All sessions

FHIBE: Advancing Ethical AI Through Fair and Human-Centric Data

Contents

Executive Summary

This panel discussion at an AI summit explores how responsible AI can move from principle to practice, with emphasis on ethical data collection, governance frameworks, and multi-stakeholder accountability. Panelists from Sony Research, Mastercard, legal technology, and academia argue that responsibility must be embedded at the design stage—not retrofitted—and requires coordinated effort across technologists, legal experts, regulators, and educators.

Key Takeaways

  1. Responsibility is not a feature; it's a process. It must be embedded in problem design, data collection, model development, and deployment—not added at the end. Treat it as "continuous" and integral, not episodic.
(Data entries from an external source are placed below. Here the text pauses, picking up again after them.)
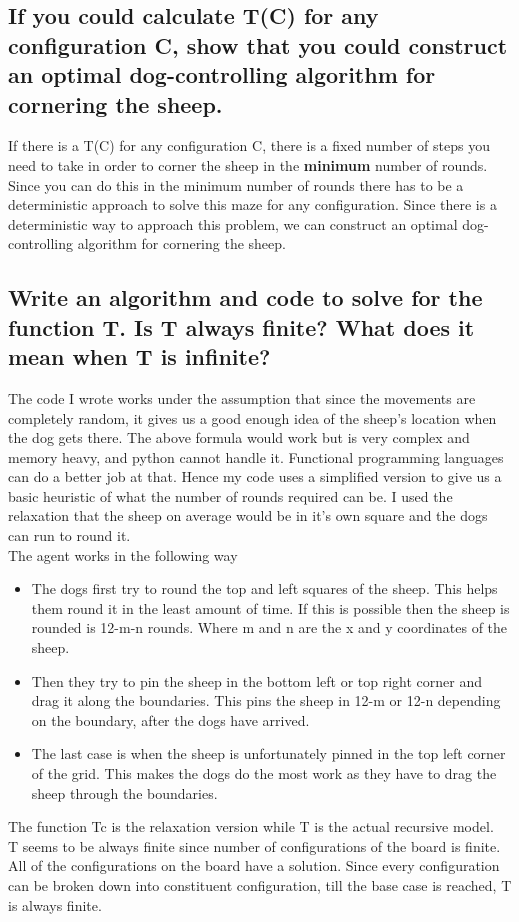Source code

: \documentclass[11pt]{scrartcl} %
\begin{document}
\subsection{If you could calculate T(C) for any configuration C, show that you could construct an optimal dog-controlling algorithm for cornering the sheep.}
If there is a T(C) for any configuration C, there is a fixed number of steps you need to take in order to corner the sheep in the \textbf{minimum} number of rounds. Since you can do this in the minimum number of rounds there has to be a deterministic approach to solve this maze for any configuration. Since there is a deterministic way to approach this problem, we can construct an optimal dog-controlling algorithm for cornering the sheep. 

\subsection{Write an algorithm and code to solve for the function T.  Is T always finite?  What does it mean when T is infinite?}
The code I wrote works under the assumption that since the movements are completely random, it gives us a good enough idea of the sheep's location when the dog gets there. The above formula would work but is very complex and memory heavy, and python cannot handle it. Functional programming languages can do a better job at that. Hence my code uses a simplified version to give us a basic heuristic of what the number of rounds required can be. I used the relaxation that the sheep on average would be in it's own square and the dogs can run to round it. \\
The agent works in the following way
\begin{itemize}
\item The dogs first try to round the top and left squares of the sheep. This helps them round it in the least amount of time. If this is possible then the sheep is rounded is 12-m-n rounds. Where m and n are the x and y coordinates of the sheep. 
\item Then they try to pin the sheep in the bottom left or top right corner and drag it along the boundaries. This pins the sheep in 12-m or 12-n depending on the boundary, after the dogs have arrived. 
\item The last case is when the sheep is unfortunately pinned in the top left corner of the grid. This makes the dogs do the most work as they have to drag the sheep through the boundaries.  
\end{itemize}
The function Tc is the relaxation version while T is the actual recursive model.\\
T seems to be always finite since number of configurations of the board is finite. All of the configurations on the board have a solution. Since every configuration can be broken down into constituent configuration, till the base case is reached, T is always finite. 
\end{document}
  2. Accountability must be explicit and codified. As AI systems become more distributed (vendors, sub-vendors, deployers), legal and organizational clarity on who is responsible for failures is essential. Currently missing in India.

  3. Data is the foundation of responsible AI. Fair compensation, informed consent, right to erasure, and transparency about training data matter more than downstream fairness metrics. Start with ethical data collection.

  4. Multi-stakeholder coordination is non-negotiable. Technologists, lawyers, ethicists, regulators, and educators must work together from the design phase. Siloed teams produce siloed solutions.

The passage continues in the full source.